* _WHAT YOU SHOULD DO_
Transcribe only the lines between the first line of the records and the line containing "The proposed CoNAC was", inclusive, exactly as written.

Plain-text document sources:
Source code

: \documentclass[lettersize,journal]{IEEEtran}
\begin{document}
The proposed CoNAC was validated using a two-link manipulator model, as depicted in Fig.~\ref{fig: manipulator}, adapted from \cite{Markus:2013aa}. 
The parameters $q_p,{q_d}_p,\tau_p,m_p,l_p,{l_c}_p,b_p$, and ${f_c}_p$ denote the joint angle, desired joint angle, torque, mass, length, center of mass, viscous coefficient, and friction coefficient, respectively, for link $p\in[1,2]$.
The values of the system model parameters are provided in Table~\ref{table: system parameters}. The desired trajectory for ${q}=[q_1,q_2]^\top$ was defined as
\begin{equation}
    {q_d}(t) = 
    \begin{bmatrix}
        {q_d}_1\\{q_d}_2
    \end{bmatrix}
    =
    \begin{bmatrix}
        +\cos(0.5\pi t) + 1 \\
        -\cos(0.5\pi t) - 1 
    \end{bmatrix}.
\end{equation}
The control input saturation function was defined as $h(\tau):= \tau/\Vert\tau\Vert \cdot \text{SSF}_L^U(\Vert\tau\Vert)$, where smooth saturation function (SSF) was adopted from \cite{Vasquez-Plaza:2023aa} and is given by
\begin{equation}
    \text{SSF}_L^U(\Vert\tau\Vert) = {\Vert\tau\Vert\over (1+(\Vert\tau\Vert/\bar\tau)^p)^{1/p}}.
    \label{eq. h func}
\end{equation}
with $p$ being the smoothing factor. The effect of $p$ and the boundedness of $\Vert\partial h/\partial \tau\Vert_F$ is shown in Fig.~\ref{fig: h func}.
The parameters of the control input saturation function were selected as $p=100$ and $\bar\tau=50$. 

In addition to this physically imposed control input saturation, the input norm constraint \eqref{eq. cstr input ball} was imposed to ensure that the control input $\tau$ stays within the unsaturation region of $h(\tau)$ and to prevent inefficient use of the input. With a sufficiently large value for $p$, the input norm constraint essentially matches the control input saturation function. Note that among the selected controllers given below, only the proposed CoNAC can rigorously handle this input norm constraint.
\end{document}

* _RESPONSE AREA_
Source code

: \documentclass[lettersize,journal]{IEEEtran}
\begin{document}
The proposed CoNAC was validated using a two-link manipulator model, as depicted in Fig.~\ref{fig: manipulator}, adapted from \cite{Markus:2013aa}. 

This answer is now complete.